28.5.06

Highest paid hedge fund

Incentives work. Never invest in a fund that doesn't have high incentive fees. Hedge fund salaries get publicity but vastly overstate what managers earn. Most "pay" is capital gains NOT income. You can't just take a firm's AUM and returns, plug in fees and get a "wage". Large funds employ many highly qualified people who deserve their share plus expensive technology to the implement the strategies. Big "salaries" occur when high absolute returns are generated for clients. The alignment of interests is rare in finance and BENEFITS investors.

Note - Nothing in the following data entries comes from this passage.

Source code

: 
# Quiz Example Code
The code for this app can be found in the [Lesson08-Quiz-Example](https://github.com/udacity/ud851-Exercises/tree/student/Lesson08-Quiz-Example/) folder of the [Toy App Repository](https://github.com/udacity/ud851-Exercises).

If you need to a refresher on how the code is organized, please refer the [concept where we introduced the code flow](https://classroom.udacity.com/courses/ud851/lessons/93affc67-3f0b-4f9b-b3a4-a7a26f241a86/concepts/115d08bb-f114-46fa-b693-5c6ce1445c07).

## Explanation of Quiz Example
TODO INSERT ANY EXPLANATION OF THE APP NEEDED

There's nothing new about hedge fund managers "pocketing" a few billion. George Soros and Warren Buffett got that in their "paychecks" for several years in the 1990s for making their clients very wealthy. Jesse Livermore "took home" over $100 million in 1929 for running his hedge fund which is far more than a billion in today's money. The highest annual "compensation" ever received by any hedge fund manager was by the original market wizard Munehisa Honma.

James Simons, founder of Renaissance Technologies, was "paid" $1.5 billion last year. As with ALL real hedge fund managers he eats his own cooking. He is the largest investor in Medallion Fund which is the world's best quantitative hedge fund. The fund performed well so he had investment gains. It was NOT salary. Yes some "income" came from client fees but that reflects the demand for and skill entailed in generating CONSISTENT absolute returns. Senior management having SUBSTANTIAL personal assets in the fund is mandatory alignment with clients.

Jack Bogle likes "cheap" index funds. I don't know why as they are risky and expensive considering the heavy losses, limited "work" involved and lack of skill. If a firm "manages" $1 trillion and charges "only" 20bp, that is $2 billion PROFIT every year even when the returns are negative and retirement plans are wrecked! Lose investors' hard-earned money? It's the market's fault not theirs, right? Get someone else to make a list of stocks for a benchmark, buy them, and then endure many years below the high water mark! Who would invest in such a dangerous product as an index fund? No-one with fiduciary responsibility. It's a clear breach of ERISA.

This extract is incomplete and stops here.